I'm starting / dabbling with equalities of random variables and I'm seeking for help. I haven't study deeply measure theory and probability theory so it is hard for me to go deeper in proofs by myself.
My problem is the following. I'm still not able to grasp the whole concept of sample path of a random variable.
I get the idea that there is a difference between :
1. "the distributional identity :" $$ B_t- B_s \overset{d}{=} B_{t-s}$$ which means both sides share a common distribution.
2. "pathwise identity : " $$\forall \omega \in \Omega \colon B_t (\omega) - B_s (\omega ) = B_{t-s} (\omega) $$
but I don't get whether one is stronger than the other. Is one implying the other ?

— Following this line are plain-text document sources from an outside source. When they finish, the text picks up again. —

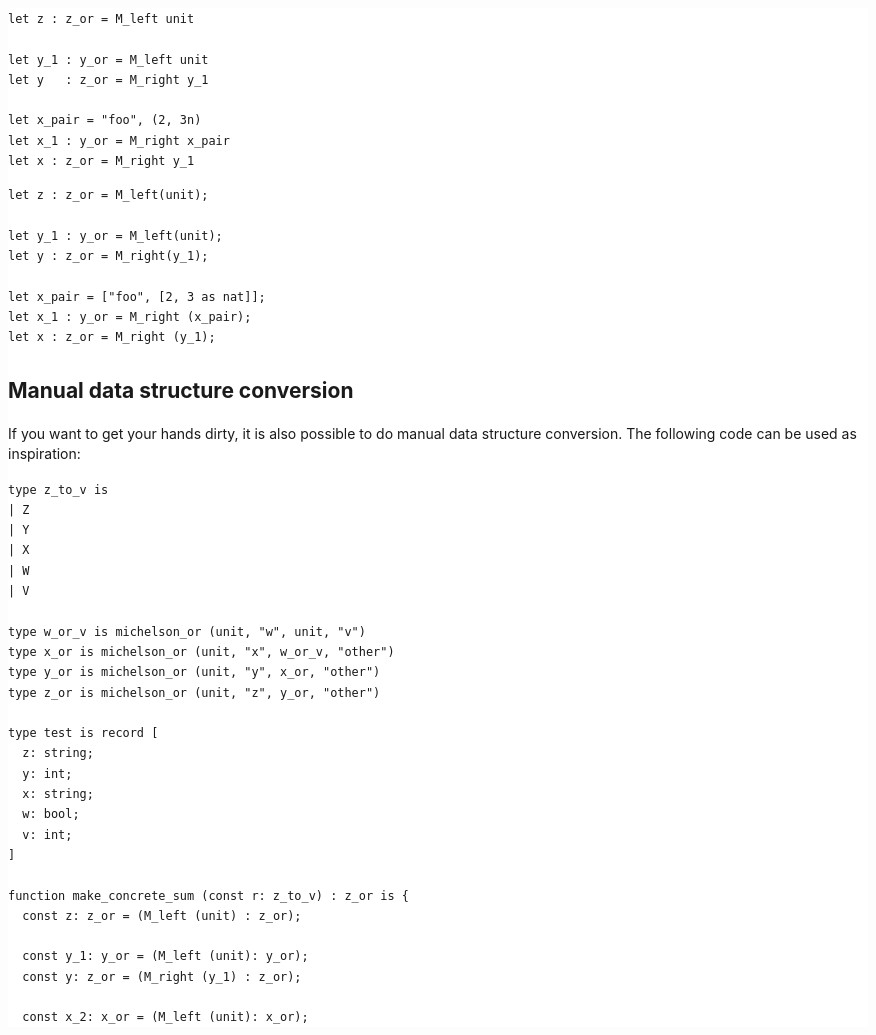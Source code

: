 </Syntax>
<Syntax syntax="cameligo">

```cameligo
let z : z_or = M_left unit

let y_1 : y_or = M_left unit
let y   : z_or = M_right y_1

let x_pair = "foo", (2, 3n)
let x_1 : y_or = M_right x_pair
let x : z_or = M_right y_1
```

</Syntax>

<Syntax syntax="jsligo">

```jsligo
let z : z_or = M_left(unit);

let y_1 : y_or = M_left(unit);
let y : z_or = M_right(y_1);

let x_pair = ["foo", [2, 3 as nat]];
let x_1 : y_or = M_right (x_pair);
let x : z_or = M_right (y_1);
```

</Syntax>

## Manual data structure conversion

If you want to get your hands dirty, it is also possible to do manual
data structure conversion. The following code can be used as
inspiration:

<Syntax syntax="pascaligo">

```pascaligo group=helper_functions
type z_to_v is
| Z
| Y
| X
| W
| V

type w_or_v is michelson_or (unit, "w", unit, "v")
type x_or is michelson_or (unit, "x", w_or_v, "other")
type y_or is michelson_or (unit, "y", x_or, "other")
type z_or is michelson_or (unit, "z", y_or, "other")

type test is record [
  z: string;
  y: int;
  x: string;
  w: bool;
  v: int;
]

function make_concrete_sum (const r: z_to_v) : z_or is {
  const z: z_or = (M_left (unit) : z_or);

  const y_1: y_or = (M_left (unit): y_or);
  const y: z_or = (M_right (y_1) : z_or);

  const x_2: x_or = (M_left (unit): x_or);
```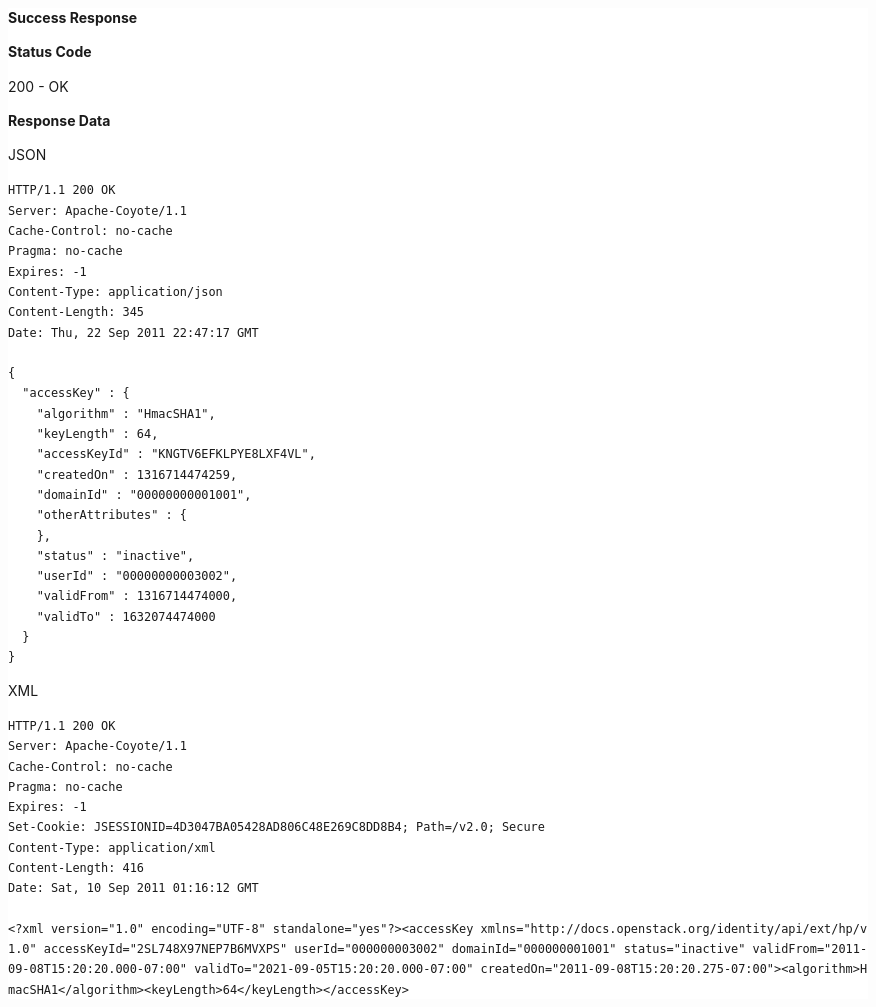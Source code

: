 **Success Response**

**Status Code**

200 - OK

**Response Data**

JSON

```
HTTP/1.1 200 OK
Server: Apache-Coyote/1.1
Cache-Control: no-cache
Pragma: no-cache
Expires: -1
Content-Type: application/json
Content-Length: 345
Date: Thu, 22 Sep 2011 22:47:17 GMT
 
{
  "accessKey" : {
    "algorithm" : "HmacSHA1",
    "keyLength" : 64,
    "accessKeyId" : "KNGTV6EFKLPYE8LXF4VL",
    "createdOn" : 1316714474259,
    "domainId" : "00000000001001",
    "otherAttributes" : {
    },
    "status" : "inactive",
    "userId" : "00000000003002",
    "validFrom" : 1316714474000,
    "validTo" : 1632074474000
  }
}
```

XML

```
HTTP/1.1 200 OK
Server: Apache-Coyote/1.1
Cache-Control: no-cache
Pragma: no-cache
Expires: -1
Set-Cookie: JSESSIONID=4D3047BA05428AD806C48E269C8DD8B4; Path=/v2.0; Secure
Content-Type: application/xml
Content-Length: 416
Date: Sat, 10 Sep 2011 01:16:12 GMT
 
<?xml version="1.0" encoding="UTF-8" standalone="yes"?><accessKey xmlns="http://docs.openstack.org/identity/api/ext/hp/v1.0" accessKeyId="2SL748X97NEP7B6MVXPS" userId="000000003002" domainId="000000001001" status="inactive" validFrom="2011-09-08T15:20:20.000-07:00" validTo="2021-09-05T15:20:20.000-07:00" createdOn="2011-09-08T15:20:20.275-07:00"><algorithm>HmacSHA1</algorithm><keyLength>64</keyLength></accessKey>
```
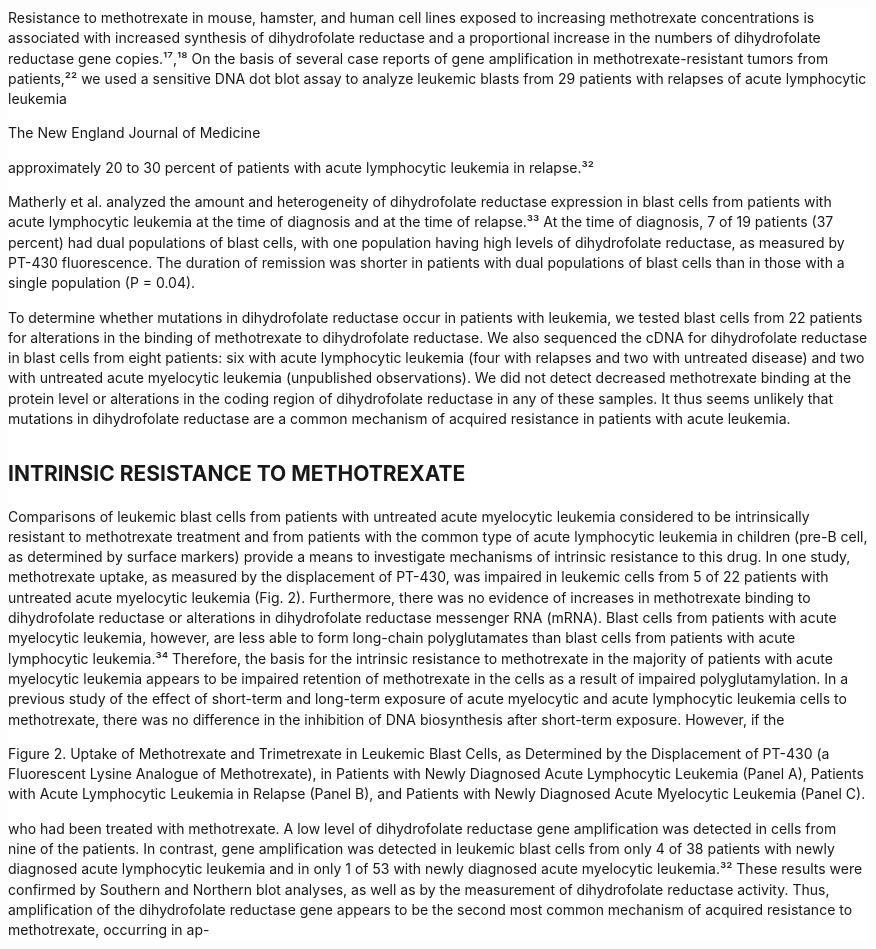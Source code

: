 Resistance to methotrexate in mouse, hamster, and human cell lines exposed to increasing methotrexate concentrations is associated with increased synthesis of dihydrofolate reductase and a proportional increase in the numbers of dihydrofolate reductase gene copies.¹⁷,¹⁸ On the basis of several case reports of gene amplification in methotrexate-resistant tumors from patients,²² we used a sensitive DNA dot blot assay to analyze leukemic blasts from 29 patients with relapses of acute lymphocytic leukemia

The New England Journal of Medicine

approximately 20 to 30 percent of patients with acute lymphocytic leukemia in relapse.³²

Matherly et al. analyzed the amount and heterogeneity of dihydrofolate reductase expression in blast cells from patients with acute lymphocytic leukemia at the time of diagnosis and at the time of relapse.³³ At the time of diagnosis, 7 of 19 patients (37 percent) had dual populations of blast cells, with one population having high levels of dihydrofolate reductase, as measured by PT-430 fluorescence. The duration of remission was shorter in patients with dual populations of blast cells than in those with a single population (P = 0.04).

To determine whether mutations in dihydrofolate reductase occur in patients with leukemia, we tested blast cells from 22 patients for alterations in the binding of methotrexate to dihydrofolate reductase. We also sequenced the cDNA for dihydrofolate reductase in blast cells from eight patients: six with acute lymphocytic leukemia (four with relapses and two with untreated disease) and two with untreated acute myelocytic leukemia (unpublished observations). We did not detect decreased methotrexate binding at the protein level or alterations in the coding region of dihydrofolate reductase in any of these samples. It thus seems unlikely that mutations in dihydrofolate reductase are a common mechanism of acquired resistance in patients with acute leukemia.

## INTRINSIC RESISTANCE TO METHOTREXATE

Comparisons of leukemic blast cells from patients with untreated acute myelocytic leukemia considered to be intrinsically resistant to methotrexate treatment and from patients with the common type of acute lymphocytic leukemia in children (pre-B cell, as determined by surface markers) provide a means to investigate mechanisms of intrinsic resistance to this drug. In one study, methotrexate uptake, as measured by the displacement of PT-430, was impaired in leukemic cells from 5 of 22 patients with untreated acute myelocytic leukemia (Fig. 2). Furthermore, there was no evidence of increases in methotrexate binding to dihydrofolate reductase or alterations in dihydrofolate reductase messenger RNA (mRNA). Blast cells from patients with acute myelocytic leukemia, however, are less able to form long-chain polyglutamates than blast cells from patients with acute lymphocytic leukemia.³⁴ Therefore, the basis for the intrinsic resistance to methotrexate in the majority of patients with acute myelocytic leukemia appears to be impaired retention of methotrexate in the cells as a result of impaired polyglutamylation. In a previous study of the effect of short-term and long-term exposure of acute myelocytic and acute lymphocytic leukemia cells to methotrexate, there was no difference in the inhibition of DNA biosynthesis after short-term exposure. However, if the

Figure 2. Uptake of Methotrexate and Trimetrexate in Leukemic Blast Cells, as Determined by the Displacement of PT-430 (a Fluorescent Lysine Analogue of Methotrexate), in Patients with Newly Diagnosed Acute Lymphocytic Leukemia (Panel A), Patients with Acute Lymphocytic Leukemia in Relapse (Panel B), and Patients with Newly Diagnosed Acute Myelocytic Leukemia (Panel C).

who had been treated with methotrexate. A low level of dihydrofolate reductase gene amplification was detected in cells from nine of the patients. In contrast, gene amplification was detected in leukemic blast cells from only 4 of 38 patients with newly diagnosed acute lymphocytic leukemia and in only 1 of 53 with newly diagnosed acute myelocytic leukemia.³² These results were confirmed by Southern and Northern blot analyses, as well as by the measurement of dihydrofolate reductase activity. Thus, amplification of the dihydrofolate reductase gene appears to be the second most common mechanism of acquired resistance to methotrexate, occurring in ap-
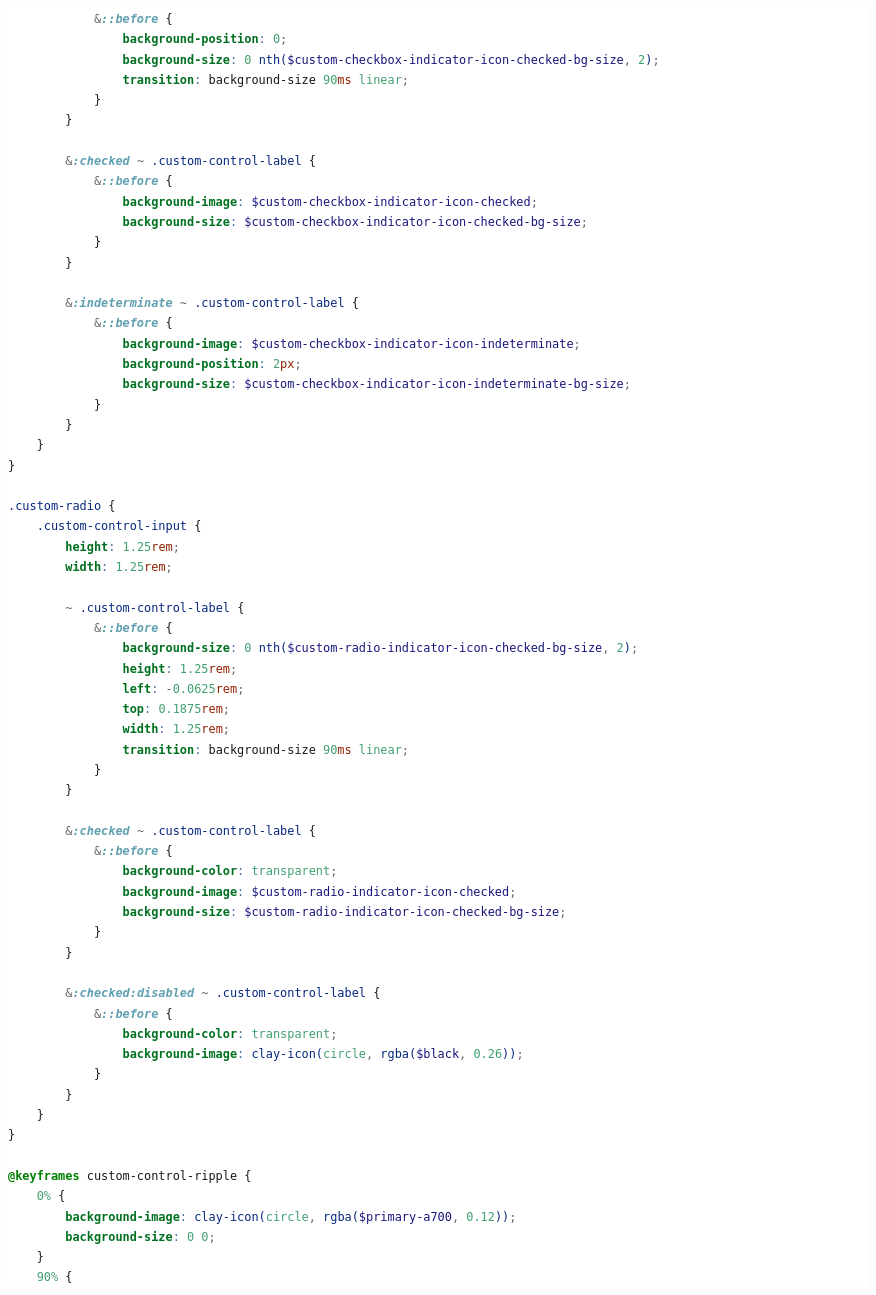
 ```scss
			&::before {
				background-position: 0;
				background-size: 0 nth($custom-checkbox-indicator-icon-checked-bg-size, 2);
				transition: background-size 90ms linear;
			}
		}

		&:checked ~ .custom-control-label {
			&::before {
				background-image: $custom-checkbox-indicator-icon-checked;
				background-size: $custom-checkbox-indicator-icon-checked-bg-size;
			}
		}

		&:indeterminate ~ .custom-control-label {
			&::before {
				background-image: $custom-checkbox-indicator-icon-indeterminate;
				background-position: 2px;
				background-size: $custom-checkbox-indicator-icon-indeterminate-bg-size;
			}
		}
	}
}

.custom-radio {
	.custom-control-input {
		height: 1.25rem;
		width: 1.25rem;

		~ .custom-control-label {
			&::before {
				background-size: 0 nth($custom-radio-indicator-icon-checked-bg-size, 2);
				height: 1.25rem;
				left: -0.0625rem;
				top: 0.1875rem;
				width: 1.25rem;
				transition: background-size 90ms linear;
			}
		}

		&:checked ~ .custom-control-label {
			&::before {
				background-color: transparent;
				background-image: $custom-radio-indicator-icon-checked;
				background-size: $custom-radio-indicator-icon-checked-bg-size;
			}
		}

		&:checked:disabled ~ .custom-control-label {
			&::before {
				background-color: transparent;
				background-image: clay-icon(circle, rgba($black, 0.26));
			}
		}
	}
}

@keyframes custom-control-ripple {
	0% {
		background-image: clay-icon(circle, rgba($primary-a700, 0.12));
		background-size: 0 0;
	}
	90% {
```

I think that 1 does not imply 2 : because you can have the same distribution while not beeing equal as random variable ( example of the accepted answer here : What is a sample path of a stochastic process)
And for 2 implies 1 I think it is true. Is my intuition true ?
If this is true, can you give me a non trivial example where (1) implies (2) ? Or a sufficient condition ?
Finally, my last point is about understanding why (1) does not imply (2) in the case of a Brownian motion (cf. Mikosch ). If one can explain this to me I would be so grateful.
Thank you.
Notice that if $X(\omega )=Y(\omega )$ almost surely, then of course, $X\overset{d}{=}Y$. The converse doesn't hold since $X$ and $Y$ doesn't necessarily leave on the same probability space. Moreover to say that $X(\omega )=Y(\omega )$ for all $\omega \in \Omega $ is a very strong assumption. We normally rather have the equality almost surely.
Now, $B_t(\omega )-B_s(\omega )=B_{t-s}(\omega )$ will normally never hold. Simply because $B_{t-s}$ is $\mathcal F_{t-s}$ measurable (where $\mathcal F_t=\sigma (X_t\mid s\leq t)$ is the natural filtration of $(B_t)$), whereas $B_t-B_s$ is not.